Records contained in a dataset
^^^^

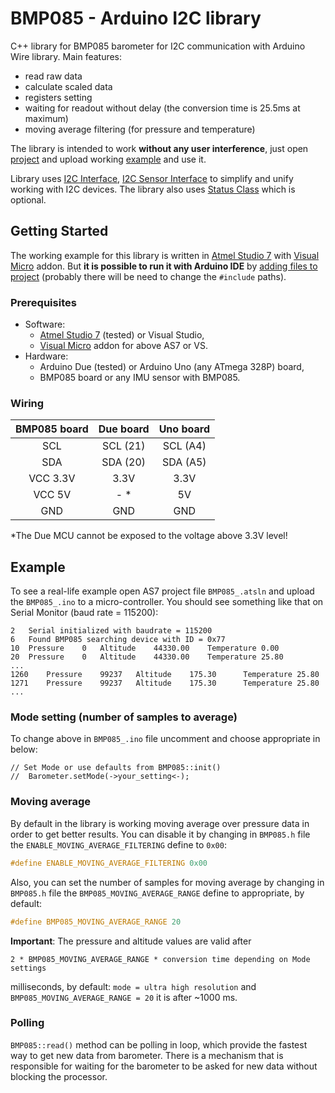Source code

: # BMP085 - Arduino I2C library

C++ library for BMP085 barometer for I2C communication with Arduino Wire library. Main features:

- read raw data
- calculate scaled data
- registers setting
- waiting for readout without delay (the conversion time is 25.5ms at maximum)
- moving average filtering (for pressure and temperature)

The library is intended to work **without any user interference**, just open [project](https://github.com/MatthewPatyk/BMP085-Arduino-I2C-library/blob/master/BMP085_.atsln) and upload working [example](https://github.com/MatthewPatyk/BMP085-Arduino-I2C-library/blob/master/BMP085_/BMP085_.ino) and use it.

Library uses [I2C Interface](https://github.com/MatthewPatyk/I2C-Interface-for-Arduino-Wire-Library), [I2C Sensor Interface](https://github.com/MatthewPatyk/I2C-Sensor-Interface) to simplify and unify working with I2C devices. The library also uses [Status Class](https://github.com/MatthewPatyk/Status-Class) which is optional.

## Getting Started

The working example for this library is written in [Atmel Studio 7](http://www.microchip.com/mplab/avr-support/atmel-studio-7) with [Visual Micro](https://www.visualmicro.com/) addon. But **it is possible to run it with Arduino IDE** by [adding files to project](https://www.arduino.cc/en/Guide/Environment#toc8) (probably there will be need to change the `#include` paths).

### Prerequisites

- Software:
  - [Atmel Studio 7](http://www.microchip.com/mplab/avr-support/atmel-studio-7) (tested) or Visual Studio,
  - [Visual Micro](https://www.visualmicro.com/) addon for above AS7 or VS.
- Hardware:
  - Arduino Due (tested) or Arduino Uno (any ATmega 328P) board,
  - BMP085 board or any IMU sensor with BMP085.

### Wiring

| BMP085 board | Due board | Uno board |
| :----------: | :-------: | :-------: |
|     SCL      | SCL (21)  | SCL (A4)  |
|     SDA      | SDA (20)  | SDA (A5)  |
|   VCC 3.3V   |   3.3V    |   3.3V    |
|    VCC 5V    |   - \*    |    5V     |
|     GND      |    GND    |    GND    |

\*The Due MCU cannot be exposed to the voltage above 3.3V level!

## Example

To see a real-life example open AS7 project file `BMP085_.atsln` and upload the `BMP085_.ino` to a micro-controller. You should see something like that on Serial Monitor (baud rate = 115200):

```plaintext
2	Serial initialized with baudrate = 115200
6	Found BMP085 searching device with ID = 0x77
10	Pressure	0	Altitude	44330.00	Temperature	0.00
20	Pressure	0	Altitude	44330.00	Temperature	25.80
...
1260	Pressure	99237	Altitude	175.30	    Temperature	25.80
1271	Pressure	99237	Altitude	175.30	    Temperature	25.80
...
```

### Mode setting (number of samples to average)

To change above in `BMP085_.ino` file uncomment and choose appropriate in below:

```
// Set Mode or use defaults from BMP085::init()
//	Barometer.setMode(->your_setting<-);
```

### Moving average

By default in the library is working moving average over pressure data in order to get better results. You can disable it by changing in `BMP085.h` file the `ENABLE_MOVING_AVERAGE_FILTERING` define to `0x00`:

```cpp
#define ENABLE_MOVING_AVERAGE_FILTERING 0x00
```

Also, you can set the number of samples for moving average by changing in `BMP085.h` file the `BMP085_MOVING_AVERAGE_RANGE` define to appropriate, by default:

```cpp
#define BMP085_MOVING_AVERAGE_RANGE 20
```

**Important**: The pressure and altitude values are valid after

```plaintext
2 * BMP085_MOVING_AVERAGE_RANGE * conversion time depending on Mode settings
```

milliseconds, by default: `mode = ultra high resolution` and `BMP085_MOVING_AVERAGE_RANGE = 20` it is after ~1000 ms.

### Polling

`BMP085::read()` method can be polling in loop, which provide the fastest way to get new data from barometer. There is a mechanism that is responsible for waiting for the barometer to be asked for new data without blocking the processor.
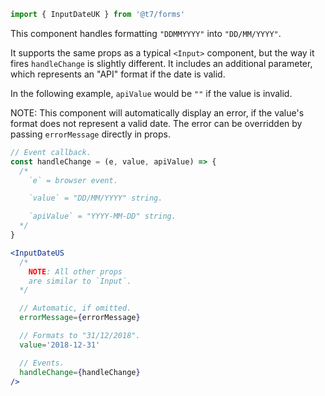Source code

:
 ```js
import { InputDateUK } from '@t7/forms'
```

This component handles formatting `"DDMMYYYY"` into `"DD/MM/YYYY"`.

It supports the same props as a typical `<Input>` component, but the way it fires `handleChange` is slightly different. It includes an additional parameter, which represents an "API" format if the date is valid.

In the following example, `apiValue` would be `""` if the value is invalid.

NOTE: This component will automatically display an error, if the value's format does not represent a valid date. The error can be overridden by passing `errorMessage` directly in props.

```js
// Event callback.
const handleChange = (e, value, apiValue) => {
  /*
    `e` = browser event.

    `value` = "DD/MM/YYYY" string.

    `apiValue` = "YYYY-MM-DD" string.
  */
}
```

```jsx
<InputDateUS
  /*
    NOTE: All other props
    are similar to `Input`.
  */

  // Automatic, if omitted.
  errorMessage={errorMessage}

  // Formats to "31/12/2018".
  value='2018-12-31'

  // Events.
  handleChange={handleChange}
/>
```
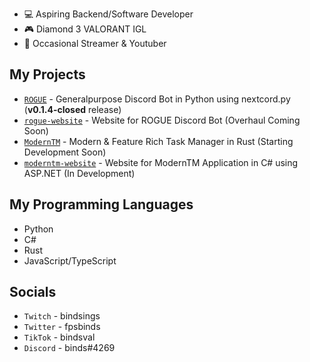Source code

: - 💻 Aspiring Backend/Software Developer
- 🎮 Diamond 3 VALORANT IGL
- 🎥 Occasional Streamer & Youtuber

## My Projects
- [```ROGUE```](https://github.com/akabinds/ROGUE) - Generalpurpose Discord Bot in Python using nextcord.py (**v0.1.4-closed** release) 
- [```rogue-website```](https://github.com/akabinds/rogue-website) - Website for ROGUE Discord Bot (Overhaul Coming Soon)
- [```ModernTM```](https://github.com/akabinds/ModernTM) - Modern & Feature Rich Task Manager in Rust (Starting Development Soon)
- [```moderntm-website```](https://github.com/akabinds/moderntm-website) - Website for ModernTM Application in C# using ASP.NET (In Development)

## My Programming Languages
- Python
- C# 
- Rust
- JavaScript/TypeScript

## Socials
- ```Twitch``` - bindsings
- ```Twitter``` - fpsbinds
- ```TikTok``` - bindsval
- ```Discord``` - binds#4269
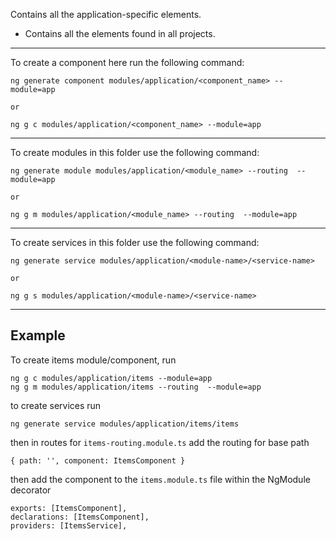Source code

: Contains all the application-specific elements.

- Contains all the elements found in all projects.

---

To create a component here run the following command:

```
ng generate component modules/application/<component_name> --module=app

or

ng g c modules/application/<component_name> --module=app
```

---

To create modules in this folder use the following command:

```
ng generate module modules/application/<module_name> --routing  --module=app

or

ng g m modules/application/<module_name> --routing  --module=app
```

---

To create services in this folder use the following command:

```
ng generate service modules/application/<module-name>/<service-name>

or

ng g s modules/application/<module-name>/<service-name>
```

---

## Example

To create items module/component, run

```
ng g c modules/application/items --module=app
ng g m modules/application/items --routing  --module=app
```

to create services run

```
ng generate service modules/application/items/items
```

then in routes for `items-routing.module.ts` add the routing for base path

```
{ path: '', component: ItemsComponent }
```

then add the component to the `items.module.ts` file within the NgModule decorator

```
exports: [ItemsComponent],
declarations: [ItemsComponent],
providers: [ItemsService],
```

^^^^

- Exercise prompt -
Filter the records above for "addon" and copy every matching line.

- Solved exercise -
The working example for this library is written in [Atmel Studio 7](http://www.microchip.com/mplab/avr-support/atmel-studio-7) with [Visual Micro](https://www.visualmicro.com/) addon. But **it is possible to run it with Arduino IDE** by [adding files to project](https://www.arduino.cc/en/Guide/Environment#toc8) (probably there will be need to change the `#include` paths).
  - [Visual Micro](https://www.visualmicro.com/) addon for above AS7 or VS.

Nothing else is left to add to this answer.